→ **What is required**:
The reply should consist of every entry, repeated exactly.

→ **Supplied material**:
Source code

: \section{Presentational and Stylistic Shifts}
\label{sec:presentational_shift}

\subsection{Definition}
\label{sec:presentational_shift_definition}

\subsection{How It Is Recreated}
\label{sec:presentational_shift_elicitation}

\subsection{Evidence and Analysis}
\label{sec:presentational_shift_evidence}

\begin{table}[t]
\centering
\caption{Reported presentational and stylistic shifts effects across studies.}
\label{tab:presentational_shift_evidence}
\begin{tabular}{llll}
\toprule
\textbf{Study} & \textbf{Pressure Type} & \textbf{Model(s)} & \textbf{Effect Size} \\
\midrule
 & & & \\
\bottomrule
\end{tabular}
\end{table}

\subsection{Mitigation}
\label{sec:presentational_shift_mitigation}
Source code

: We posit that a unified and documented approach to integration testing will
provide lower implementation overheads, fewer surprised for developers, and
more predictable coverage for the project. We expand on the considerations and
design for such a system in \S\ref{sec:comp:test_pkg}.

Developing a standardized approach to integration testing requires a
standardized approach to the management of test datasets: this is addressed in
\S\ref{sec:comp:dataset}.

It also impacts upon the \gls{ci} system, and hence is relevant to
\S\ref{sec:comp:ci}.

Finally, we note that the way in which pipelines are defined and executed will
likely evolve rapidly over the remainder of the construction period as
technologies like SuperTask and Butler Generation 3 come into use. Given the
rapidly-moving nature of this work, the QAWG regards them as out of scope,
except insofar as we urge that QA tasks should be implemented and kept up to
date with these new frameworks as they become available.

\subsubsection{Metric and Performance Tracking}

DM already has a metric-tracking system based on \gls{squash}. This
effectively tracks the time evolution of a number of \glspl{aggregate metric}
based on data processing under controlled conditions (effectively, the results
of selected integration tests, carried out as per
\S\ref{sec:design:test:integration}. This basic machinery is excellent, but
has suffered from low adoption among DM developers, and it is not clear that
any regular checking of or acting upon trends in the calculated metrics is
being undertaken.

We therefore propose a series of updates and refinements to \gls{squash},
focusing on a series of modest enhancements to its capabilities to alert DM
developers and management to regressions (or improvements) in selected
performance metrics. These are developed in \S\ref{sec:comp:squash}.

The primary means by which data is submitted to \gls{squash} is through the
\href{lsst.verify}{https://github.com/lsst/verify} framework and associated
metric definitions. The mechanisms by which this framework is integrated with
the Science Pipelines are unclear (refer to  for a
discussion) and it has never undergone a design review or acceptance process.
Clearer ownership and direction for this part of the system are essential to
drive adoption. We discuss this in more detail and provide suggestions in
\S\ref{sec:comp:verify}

→ **Result of this exercise**:
Source code

: \section{Presentational and Stylistic Shifts}
\label{sec:presentational_shift}

\subsection{Definition}
\label{sec:presentational_shift_definition}

\subsection{How It Is Recreated}
\label{sec:presentational_shift_elicitation}

\subsection{Evidence and Analysis}
\label{sec:presentational_shift_evidence}

\begin{table}[t]
\centering
\caption{Reported presentational and stylistic shifts effects across studies.}
\label{tab:presentational_shift_evidence}
\begin{tabular}{llll}
\toprule
\textbf{Study} & \textbf{Pressure Type} & \textbf{Model(s)} & \textbf{Effect Size} \\
\midrule
 & & & \\
\bottomrule
\end{tabular}
\end{table}

\subsection{Mitigation}
\label{sec:presentational_shift_mitigation}
Source code

: We posit that a unified and documented approach to integration testing will
provide lower implementation overheads, fewer surprised for developers, and
more predictable coverage for the project. We expand on the considerations and
design for such a system in \S\ref{sec:comp:test_pkg}.

Developing a standardized approach to integration testing requires a
standardized approach to the management of test datasets: this is addressed in
\S\ref{sec:comp:dataset}.

It also impacts upon the \gls{ci} system, and hence is relevant to
\S\ref{sec:comp:ci}.

Finally, we note that the way in which pipelines are defined and executed will
likely evolve rapidly over the remainder of the construction period as
technologies like SuperTask and Butler Generation 3 come into use. Given the
rapidly-moving nature of this work, the QAWG regards them as out of scope,
except insofar as we urge that QA tasks should be implemented and kept up to
date with these new frameworks as they become available.

\subsubsection{Metric and Performance Tracking}

DM already has a metric-tracking system based on \gls{squash}. This
effectively tracks the time evolution of a number of \glspl{aggregate metric}
based on data processing under controlled conditions (effectively, the results
of selected integration tests, carried out as per
\S\ref{sec:design:test:integration}. This basic machinery is excellent, but
has suffered from low adoption among DM developers, and it is not clear that
any regular checking of or acting upon trends in the calculated metrics is
being undertaken.

We therefore propose a series of updates and refinements to \gls{squash},
focusing on a series of modest enhancements to its capabilities to alert DM
developers and management to regressions (or improvements) in selected
performance metrics. These are developed in \S\ref{sec:comp:squash}.

The primary means by which data is submitted to \gls{squash} is through the
\href{lsst.verify}{https://github.com/lsst/verify} framework and associated
metric definitions. The mechanisms by which this framework is integrated with
the Science Pipelines are unclear (refer to  for a
discussion) and it has never undergone a design review or acceptance process.
Clearer ownership and direction for this part of the system are essential to
drive adoption. We discuss this in more detail and provide suggestions in
\S\ref{sec:comp:verify}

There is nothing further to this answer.